Explicou que começar um processo com crianças de 4/5 anos até chegar a um jovem dos 19/20 anos simboliza uma “transformação imensa” se a aposta for de facto em processos que “mudam atitudes e comportamentos e criam valores”, em função da não discriminação da raça, etnias, sexo ou de qualquer factor que crie mais vantagens de uns em relação a outros.

“Nós temos vários desafios ainda (…) a nível da participação política, demos um passo importantíssimo.
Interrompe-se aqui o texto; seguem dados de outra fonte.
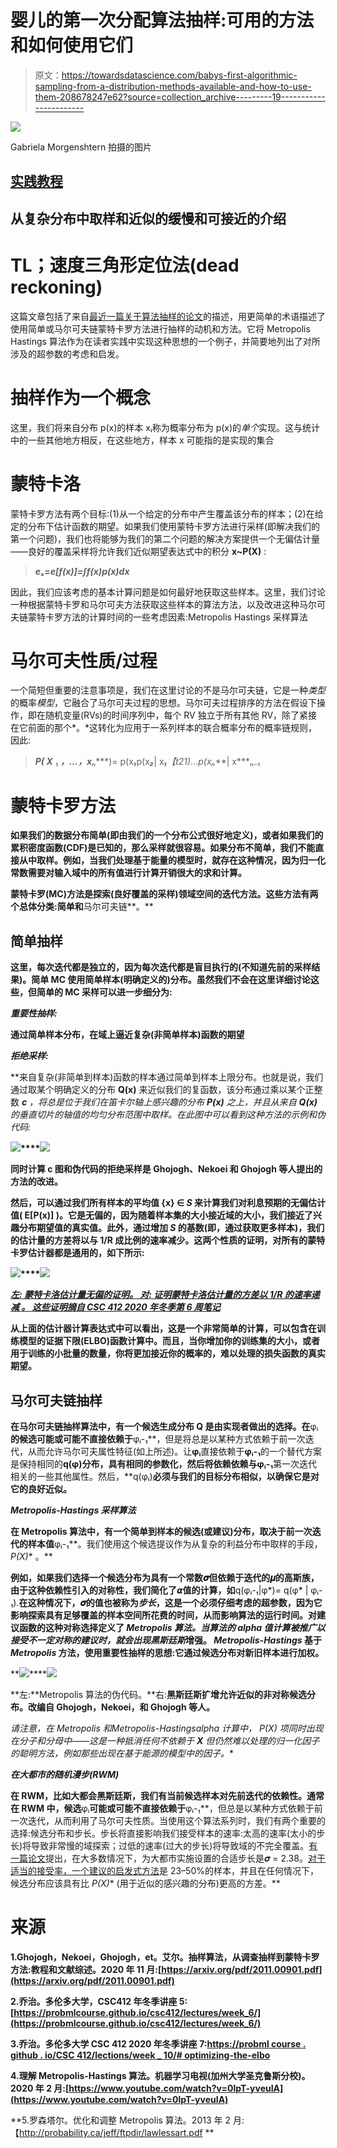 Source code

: # 婴儿的第一次分配算法抽样:可用的方法和如何使用它们

> 原文：<https://towardsdatascience.com/babys-first-algorithmic-sampling-from-a-distribution-methods-available-and-how-to-use-them-208678247e62?source=collection_archive---------19----------------------->

![](img/f875ce879e921f8af3d39ecbe5037518.png)

Gabriela Morgenshtern 拍摄的图片

## [实践教程](https://towardsdatascience.com/tagged/hands-on-tutorials)

## 从复杂分布中取样和近似的缓慢和可接近的介绍

# TL；速度三角形定位法(dead reckoning)

这篇文章包括了来自[最近一篇关于算法抽样的论文](https://arxiv.org/pdf/2011.00901.pdf)的描述，用更简单的术语描述了使用简单或马尔可夫链蒙特卡罗方法进行抽样的动机和方法。它将 Metropolis Hastings 算法作为在读者实践中实现这种思想的一个例子，并简要地列出了对所涉及的超参数的考虑和启发。

# 抽样作为一个概念

这里，我们将来自分布 p(x)的样本 xᵢ称为概率分布为 p(x)的*单个*实现。这与统计中的一些其他地方相反，在这些地方，样本 x 可能指的是实现的集合

# 蒙特卡洛

蒙特卡罗方法有两个目标:(1)从一个给定的分布中产生覆盖该分布的样本；(2)在给定的分布下估计函数的期望。如果我们使用蒙特卡罗方法进行采样(即解决我们的第一个问题)，我们也将能够为我们的第二个问题的解决方案提供一个无偏估计量——良好的覆盖采样将允许我们近似期望表达式中的积分 **x~P(X)** :

> ***e*ₓ=*e[f(x)]=∫f(x)p(x)dx***

因此，我们应该考虑的基本计算问题是如何最好地获取这些样本。这里，我们讨论一种根据蒙特卡罗和马尔可夫方法获取这些样本的算法方法，以及改进这种马尔可夫链蒙特卡罗方法的计算时间的一些考虑因素:Metropolis Hastings 采样算法

# 马尔可夫性质/过程

一个简短但重要的注意事项是，我们在这里讨论的不是马尔可夫链，它是一种*类型*的概率*模型*，它融合了马尔可夫过程的思想。马尔可夫过程排序的方法在假设下操作，即在随机变量(RVs)的时间序列中，每个 RV 独立于所有其他 RV，除了紧接在它前面的那个*。*这转化为应用于一系列样本的联合概率分布的概率链规则，因此:

> ***P( X*** ₁ ***，…，x***ₙ***)= p(x***₁***p(x***₂***| x***₁**【t21)…p(x**ₙ***| x***ₙ₋₁

# **蒙特卡罗方法**

**如果我们的数据分布简单(即由我们的一个分布公式很好地定义)，或者如果我们的累积密度函数(CDF)是已知的，那么采样就很容易。如果分布不简单，我们不能直接从中取样。例如，当我们处理基于能量的模型时，就存在这种情况，因为归一化常数需要对输入域中的所有值进行计算开销很大的求和计算。**

**蒙特卡罗(MC)方法是探索(良好覆盖的采样)领域空间的迭代方法。这些方法有两个总体分类:**简单**和**马尔可夫链**。**

## **简单抽样**

**这里，每次迭代都是独立的，因为每次迭代都是盲目执行的(不知道先前的采样结果)。简单 MC 使用简单样本(明确定义的)分布。虽然我们不会在这里详细讨论这些，但简单的 MC 采样可以进一步细分为:**

***重要性抽样:***

**通过简单样本分布，在域上逼近复杂(非简单样本)函数的期望**

***拒绝采样:***

**来自复杂(非简单到样本)函数的样本通过简单到样本上限分布。也就是说，我们通过取某个明确定义的分布 **Q(x)** 来近似我们的复函数，该分布通过乘以某个正整数 ***c*** *，*将总是位于我们在笛卡尔轴上感兴趣的分布 **P(x)** 之上，并且从来自 **Q(x)** 的垂直切片的轴值的均匀分布范围中取样。在此图中可以看到这种方法的示例和伪代码:**

**![](img/4f336ce7f6e8fc14172df50154dc7209.png)****![](img/4381d7064989ac3d863ab32ccde68c01.png)**

**同时计算 c 图和伪代码的拒绝采样是 Ghojogh、Nekoei 和 Ghojogh 等人提出的方法的改进。**

**然后，可以通过我们所有样本的平均值 **{x} ∈ *S*** 来计算我们对利息预期的无偏估计值( **E[P(x)]** )。它是无偏的，因为随着样本集的大小接近域的大小，我们接近了兴趣分布期望值的真实值。此外，通过增加 ***S*** 的基数(即，通过获取更多样本)，我们的估计量的方差将以与 **1/R** 成比例的速率减少。这两个性质的证明，对所有的蒙特卡罗估计器都是通用的，如下所示:**

**![](img/9c496a87da12822a722f99990f9fc98b.png)****![](img/01406225c57fc5fc58e54b22616b33c7.png)**

**[***左:*** *蒙特卡洛估计量无偏的证明。* ***对:*** *证明蒙特卡洛估计量的方差以 1/R 的速率递减* ***。*** *这些证明摘自 CSC 412 2020 年冬季第 6 周笔记*](https://probmlcourse.github.io/csc412/lectures/week_6/)**

**从上面的估计器计算表达式中可以看出，这是一个非常简单的计算，可以包含在训练模型的证据下限(ELBO)函数计算中。而且，当你增加你的训练集的大小，或者用于训练的小批量的数量，你将更加接近你的概率的，难以处理的损失函数的真实期望。**

## **马尔可夫链抽样**

**在马尔可夫链抽样算法中，有一个候选生成分布 **Q** 是由实现者做出的选择。在**φᵢ**的候选可能或可能不直接依赖于**φᵢ-₁**，但是将总是以某种方式依赖于前一次迭代，从而允许马尔可夫属性特征(如上所述)。让**φᵢ**直接依赖于**φᵢ-₁**的一个替代方案是保持相同的**q(φ)**分布，具有相同的参数化，然后将依赖依赖与**φᵢ-₁**第一次迭代相关的一些其他属性。然后，**q(φᵢ)**必须与我们的目标分布相似，以确保它是对它的良好近似。**

***Metropolis-Hastings 采样算法***

**在 Metropolis 算法中，有一个简单到样本的候选(或建议)分布，取决于前一次迭代的样本值**φᵢ-₁**。我们使用这个候选提议作为从复杂的利益分布中取样的手段， **P*(X)** 。**

**例如，如果我们选择一个候选分布为具有一个常数𝝈但依赖于迭代的𝝁的高斯族，由于这种依赖性引入的对称性，我们简化了𝞪值的计算，如**q(φᵢ-₁|φ*)= q(φ* | φᵢ-₁).**在这种情况下，𝝈的值也被称为*步长*，这是一个必须仔细考虑的超参数，因为它影响探索具有足够覆盖的样本空间所花费的时间，从而影响算法的运行时间。对建议函数的这种对称选择定义了 *Metropolis 算法。*当算法的 alpha 值计算被推广以接受不一定对称的建议时，就会出现*黑斯廷斯*增强。 *Metropolis-Hastings* 基于 *Metropolis* 方法，使用重要性抽样的思想:它通过候选分布对新旧样本进行加权。**

**![](img/c627f7488eeca30b5b14793b854df6f0.png)****![](img/3ea9b7a534a5b44e69ce71fdece14072.png)

**左:**Metropolis 算法的伪代码。**右:**黑斯廷斯扩增允许近似的非对称候选分布。改编自 Ghojogh，Nekoei，和 Ghojogh 等人。** 

**请注意，在 *Metropolis* 和*Metropolis-Hastings*alpha 计算中， **P*(X)** 项同时出现在分子和分母中——这是一种抵消任何不依赖于 **X** 但仍然难以处理的归一化因子的聪明方法，例如那些出现在基于能源的模型中的因子。**

***在大都市的随机漫步(RWM)***

**在 RWM，比如大都会黑斯廷斯，我们有当前候选样本对先前迭代的依赖性。通常在 RWM 中，候选**φᵢ**可能或可能不直接依赖于**φᵢ-₁**，但总是以某种方式依赖于前一次迭代，从而利用了马尔可夫性质。当使用这个算法系列时，我们有两个重要的选择:候选分布和步长。步长将直接影响我们接受样本的速率:太高的速率(太小的步长)将导致非常慢的域探索；过低的速率(过大的步长)将导致域的不完全覆盖。[有一篇论文](http://probability.ca/jeff/ftpdir/lawlessart.pdf)提出，在大多数情况下，为大都市实施设置的合适步长是𝝈 = 2.38。[对于适当的接受率，一个建议的启发式方法](https://www.youtube.com/watch?v=0lpT-yveuIA)是 23–50%的样本，并且在任何情况下，候选分布应该具有比
**P*(X)** (用于近似的感兴趣的分布)更高的方差。**

# **来源**

**1.Ghojogh，Nekoei，Ghojogh，et。艾尔。抽样算法，从调查抽样到蒙特卡罗方法:教程和文献综述。2020 年 11 月:[https://arxiv.org/pdf/2011.00901.pdf](https://arxiv.org/pdf/2011.00901.pdf)**

**2.乔治。多伦多大学，CSC412 年冬季讲座 5:[https://probmlcourse.github.io/csc412/lectures/week_6/](https://probmlcourse.github.io/csc412/lectures/week_6/)**

**3.乔治。多伦多大学 CSC 412 2020 年冬季讲座 7:[https://probml course . github . io/CSC 412/lections/week _ 10/# optimizing-the-elbo](https://probmlcourse.github.io/csc412/lectures/week_10/#optimizing-the-elbo)**

**4.理解 Metropolis-Hastings 算法。机器学习电视(加州大学圣克鲁斯分校)。2020 年 2 月:[https://www.youtube.com/watch?v=0lpT-yveuIA](https://www.youtube.com/watch?v=0lpT-yveuIA)**

**5.罗森塔尔。优化和调整 Metropolis 算法。2013 年 2 月:【http://probability.ca/jeff/ftpdir/lawlessart.pdf **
Afinal não há falta da disponibilidade das mulheres para fazerem parte de listas nas autárquicas ou nas legislativas”, referiu Correia e Silva, para quem no mercado do trabalho “a diferenciação positiva deve ser um factor importante” para uma “melhor integração”.

Exortou ainda para políticas de diferenciação positiva no âmbito da luta contra a pobreza e da autonomia das famílias pelo empoderamento, reconhecendo que no sector informal do País a maior parte das actividades é realizada pelas mulheres, mas que precisa ser alavancada a qualidade de remuneração, já que muitas delas vivem com o rendimento diário “muito baixo”.

Enquanto isto, a coordenadora residente das Nações Unidas em Cabo Verde, Ana Graça, felicitou o Governo pela iniciativa do ICIEG e do Ministério da Educação, afiançando que “simboliza mais um passo notável na transversalização do género”.

Referiu a igualdade do género como “um direito humano fundamental e o alicerce” para a construção de um mundo “mais pacífico, próspero, sustentável e equitativo para todos”, intrinsecamente ligada ao direito à educação e cidadania de um povo.

Isto, elucidou,  para que todas as crianças e jovens possam contribuir para a implementação dos Objectivos do Desenvolvimento Sustentável, assegurando a educação inclusiva e equitativa para todos e o alcance da igualdade do género e o empoderamento de todas as mulheres e raparigas.